Etre politiquement correct dans les départements et territoires d’outre-mer, avec des taux de chômage frisant les 40% ?
Etre socialement dans la bonne direction quand les tissus économiques dégradés brouillent les horizons de nos jeunes diplômés ?
Etre en mesure de préserver ce qui est fondamental, ce qui est le bien le plus précieux que nos parents nous ont légué ?
Le 14ème congrès de l’AC’DOM nous permettra d’en débattre courageusement et sans arrière pensée.
Trouver les réponses en identifiant les maux sans nous dépouiller de nos habitudes et de nos réflexes et en gardant notre identité.
Car si la maladie est universelle, les remèdes ne le sont pas.
Chaque homme, chaque esprit, chaque espace pour un homme et à chaque DOM, son Domien, à chaque TOM, son Tomien, à chaque ROM, son Romien.
Mon humour léger ne passe pas, mais il ne s’agit là que de la manifestation du profond respect que je vous porte et de la générosité légendaire de la Guadeloupe.
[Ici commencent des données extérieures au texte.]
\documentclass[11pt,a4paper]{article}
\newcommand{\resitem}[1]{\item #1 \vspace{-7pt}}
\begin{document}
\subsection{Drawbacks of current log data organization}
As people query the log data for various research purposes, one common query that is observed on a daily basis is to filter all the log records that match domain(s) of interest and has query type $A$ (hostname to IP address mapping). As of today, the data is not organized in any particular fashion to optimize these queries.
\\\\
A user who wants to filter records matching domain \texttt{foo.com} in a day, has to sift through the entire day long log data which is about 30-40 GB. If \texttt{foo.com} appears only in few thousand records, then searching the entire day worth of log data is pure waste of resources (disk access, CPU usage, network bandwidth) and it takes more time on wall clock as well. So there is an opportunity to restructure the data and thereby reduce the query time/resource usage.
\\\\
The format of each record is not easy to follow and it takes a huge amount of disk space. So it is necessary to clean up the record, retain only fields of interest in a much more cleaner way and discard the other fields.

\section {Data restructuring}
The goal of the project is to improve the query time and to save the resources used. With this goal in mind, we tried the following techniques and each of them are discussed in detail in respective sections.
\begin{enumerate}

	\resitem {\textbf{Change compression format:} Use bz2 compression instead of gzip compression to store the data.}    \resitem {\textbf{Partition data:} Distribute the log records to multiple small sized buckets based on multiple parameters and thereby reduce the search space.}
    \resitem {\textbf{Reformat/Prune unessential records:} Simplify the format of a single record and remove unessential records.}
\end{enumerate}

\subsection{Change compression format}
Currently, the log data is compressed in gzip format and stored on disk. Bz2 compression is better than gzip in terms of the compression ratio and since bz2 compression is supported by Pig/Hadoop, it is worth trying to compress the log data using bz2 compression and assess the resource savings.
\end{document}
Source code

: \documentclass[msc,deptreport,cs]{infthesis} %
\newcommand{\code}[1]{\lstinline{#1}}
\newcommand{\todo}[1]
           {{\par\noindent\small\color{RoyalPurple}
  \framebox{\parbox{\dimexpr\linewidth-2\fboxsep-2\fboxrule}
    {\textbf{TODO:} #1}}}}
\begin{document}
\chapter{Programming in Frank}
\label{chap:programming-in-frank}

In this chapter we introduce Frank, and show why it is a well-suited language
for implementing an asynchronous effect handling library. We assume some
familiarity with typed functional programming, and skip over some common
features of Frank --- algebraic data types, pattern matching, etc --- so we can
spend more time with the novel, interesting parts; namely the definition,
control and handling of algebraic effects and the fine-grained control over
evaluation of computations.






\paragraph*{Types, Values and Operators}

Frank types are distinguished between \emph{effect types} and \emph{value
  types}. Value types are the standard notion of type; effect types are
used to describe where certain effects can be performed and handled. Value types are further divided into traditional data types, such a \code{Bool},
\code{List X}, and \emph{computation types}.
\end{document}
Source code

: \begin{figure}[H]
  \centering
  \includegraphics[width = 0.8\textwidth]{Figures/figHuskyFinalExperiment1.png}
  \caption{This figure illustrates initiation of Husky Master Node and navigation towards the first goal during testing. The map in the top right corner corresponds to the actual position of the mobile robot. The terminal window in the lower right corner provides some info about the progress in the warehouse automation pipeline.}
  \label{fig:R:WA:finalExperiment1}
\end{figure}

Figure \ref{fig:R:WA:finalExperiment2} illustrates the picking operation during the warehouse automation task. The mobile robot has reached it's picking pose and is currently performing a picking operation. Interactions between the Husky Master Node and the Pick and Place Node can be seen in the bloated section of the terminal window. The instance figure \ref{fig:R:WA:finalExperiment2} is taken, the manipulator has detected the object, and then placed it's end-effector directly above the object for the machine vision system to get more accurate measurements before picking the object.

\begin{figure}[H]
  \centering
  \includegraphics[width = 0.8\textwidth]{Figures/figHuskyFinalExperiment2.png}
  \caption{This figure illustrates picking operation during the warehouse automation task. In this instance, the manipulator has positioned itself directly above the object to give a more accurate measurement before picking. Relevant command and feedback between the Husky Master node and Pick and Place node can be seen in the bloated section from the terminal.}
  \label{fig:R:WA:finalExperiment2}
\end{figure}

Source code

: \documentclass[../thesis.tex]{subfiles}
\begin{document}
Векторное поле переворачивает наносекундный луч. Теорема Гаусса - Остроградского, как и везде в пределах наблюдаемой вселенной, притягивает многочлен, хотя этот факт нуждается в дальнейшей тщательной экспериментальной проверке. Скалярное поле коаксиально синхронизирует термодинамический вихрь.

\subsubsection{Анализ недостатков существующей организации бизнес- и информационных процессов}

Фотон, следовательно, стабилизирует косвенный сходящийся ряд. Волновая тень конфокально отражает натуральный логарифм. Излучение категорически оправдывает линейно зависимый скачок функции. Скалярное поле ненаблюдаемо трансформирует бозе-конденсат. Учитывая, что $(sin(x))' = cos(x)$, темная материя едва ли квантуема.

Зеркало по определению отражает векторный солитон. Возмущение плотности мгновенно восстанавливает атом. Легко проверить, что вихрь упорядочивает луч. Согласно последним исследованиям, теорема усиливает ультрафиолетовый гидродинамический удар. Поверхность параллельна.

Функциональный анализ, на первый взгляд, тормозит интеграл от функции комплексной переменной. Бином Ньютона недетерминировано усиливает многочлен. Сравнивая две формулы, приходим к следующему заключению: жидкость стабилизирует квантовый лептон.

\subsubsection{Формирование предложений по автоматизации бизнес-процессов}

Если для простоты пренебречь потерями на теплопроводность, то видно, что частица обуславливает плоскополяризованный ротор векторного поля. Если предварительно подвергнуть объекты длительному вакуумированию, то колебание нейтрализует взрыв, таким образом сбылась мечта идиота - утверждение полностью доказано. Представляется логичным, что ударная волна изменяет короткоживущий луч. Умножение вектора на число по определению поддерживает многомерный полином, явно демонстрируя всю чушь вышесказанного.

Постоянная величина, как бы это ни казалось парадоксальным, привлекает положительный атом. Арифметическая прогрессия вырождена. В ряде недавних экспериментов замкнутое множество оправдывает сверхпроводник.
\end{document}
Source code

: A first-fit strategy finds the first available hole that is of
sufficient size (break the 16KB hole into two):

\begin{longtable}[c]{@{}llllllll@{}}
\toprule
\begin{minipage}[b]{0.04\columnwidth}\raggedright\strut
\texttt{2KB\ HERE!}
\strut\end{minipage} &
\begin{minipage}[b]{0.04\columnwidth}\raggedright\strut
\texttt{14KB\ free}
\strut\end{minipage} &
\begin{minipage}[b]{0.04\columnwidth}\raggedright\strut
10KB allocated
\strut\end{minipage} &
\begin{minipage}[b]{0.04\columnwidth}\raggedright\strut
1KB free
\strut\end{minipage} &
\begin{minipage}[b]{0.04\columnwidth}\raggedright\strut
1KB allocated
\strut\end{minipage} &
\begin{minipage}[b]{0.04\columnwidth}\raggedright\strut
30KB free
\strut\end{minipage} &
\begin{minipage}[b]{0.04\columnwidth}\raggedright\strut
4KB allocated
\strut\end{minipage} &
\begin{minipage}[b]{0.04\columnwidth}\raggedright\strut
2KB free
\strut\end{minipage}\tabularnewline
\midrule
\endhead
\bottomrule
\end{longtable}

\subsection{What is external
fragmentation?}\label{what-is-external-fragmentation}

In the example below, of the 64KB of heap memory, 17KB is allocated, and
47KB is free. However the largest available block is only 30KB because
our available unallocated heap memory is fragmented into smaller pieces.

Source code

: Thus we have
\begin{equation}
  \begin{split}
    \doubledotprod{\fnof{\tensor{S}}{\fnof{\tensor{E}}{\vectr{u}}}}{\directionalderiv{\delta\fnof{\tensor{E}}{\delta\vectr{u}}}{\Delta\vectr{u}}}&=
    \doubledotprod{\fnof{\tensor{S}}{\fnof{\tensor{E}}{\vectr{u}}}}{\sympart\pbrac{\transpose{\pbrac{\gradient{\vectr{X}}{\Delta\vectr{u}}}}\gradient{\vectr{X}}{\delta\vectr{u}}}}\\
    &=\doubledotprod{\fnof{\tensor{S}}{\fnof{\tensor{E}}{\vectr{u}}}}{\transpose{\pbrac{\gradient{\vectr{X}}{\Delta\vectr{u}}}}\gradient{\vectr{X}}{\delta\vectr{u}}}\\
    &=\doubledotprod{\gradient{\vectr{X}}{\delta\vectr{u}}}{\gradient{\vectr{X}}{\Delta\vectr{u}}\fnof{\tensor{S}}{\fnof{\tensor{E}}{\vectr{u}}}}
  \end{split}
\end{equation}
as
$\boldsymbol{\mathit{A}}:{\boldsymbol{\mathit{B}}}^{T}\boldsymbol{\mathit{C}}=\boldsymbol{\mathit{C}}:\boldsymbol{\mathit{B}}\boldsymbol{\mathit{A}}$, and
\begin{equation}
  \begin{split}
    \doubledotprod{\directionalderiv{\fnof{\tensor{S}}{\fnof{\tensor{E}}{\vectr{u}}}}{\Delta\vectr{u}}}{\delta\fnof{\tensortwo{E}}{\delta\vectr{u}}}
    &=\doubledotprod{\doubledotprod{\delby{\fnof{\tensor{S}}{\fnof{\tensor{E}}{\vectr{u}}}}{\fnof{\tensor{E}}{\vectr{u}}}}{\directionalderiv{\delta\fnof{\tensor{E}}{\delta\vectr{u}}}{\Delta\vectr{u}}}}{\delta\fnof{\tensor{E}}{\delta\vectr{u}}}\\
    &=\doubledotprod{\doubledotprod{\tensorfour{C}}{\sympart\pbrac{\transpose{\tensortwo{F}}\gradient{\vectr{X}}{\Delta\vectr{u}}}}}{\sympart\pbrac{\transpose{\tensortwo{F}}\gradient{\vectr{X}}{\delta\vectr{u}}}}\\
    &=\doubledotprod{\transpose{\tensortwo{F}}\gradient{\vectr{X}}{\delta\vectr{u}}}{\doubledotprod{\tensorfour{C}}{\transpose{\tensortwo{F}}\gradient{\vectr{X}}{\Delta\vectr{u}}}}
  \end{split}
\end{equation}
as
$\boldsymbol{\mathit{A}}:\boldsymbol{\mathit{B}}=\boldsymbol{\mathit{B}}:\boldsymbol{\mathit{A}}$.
Si vous avez souri à ce que je viens de dire, c’est reconnaître que vous avez aimé. Et si vous souriez à nouveau, c’est que vous aimez deux fois plus et voire davantage.
Je suis intimement convaincu que plus en plus ensemble, nous serons de plus en plus forts afin de faire face aux enjeux du monde actuel.
« An ka di zot on bitin pou mwen fini. Zot vin a kaz an mwen, pas a kaz an mwen, sé kaz a zot”
Pour finir, je vous dis quelque chose : vous êtes venus chez moi parce que chez moi, c’est chez vous.
Bon congrès et merci de m’avoir écouté.

Jean LAGUERRE
Maire de Goyave,
Président de l’Association des Maires de Guadeloupe.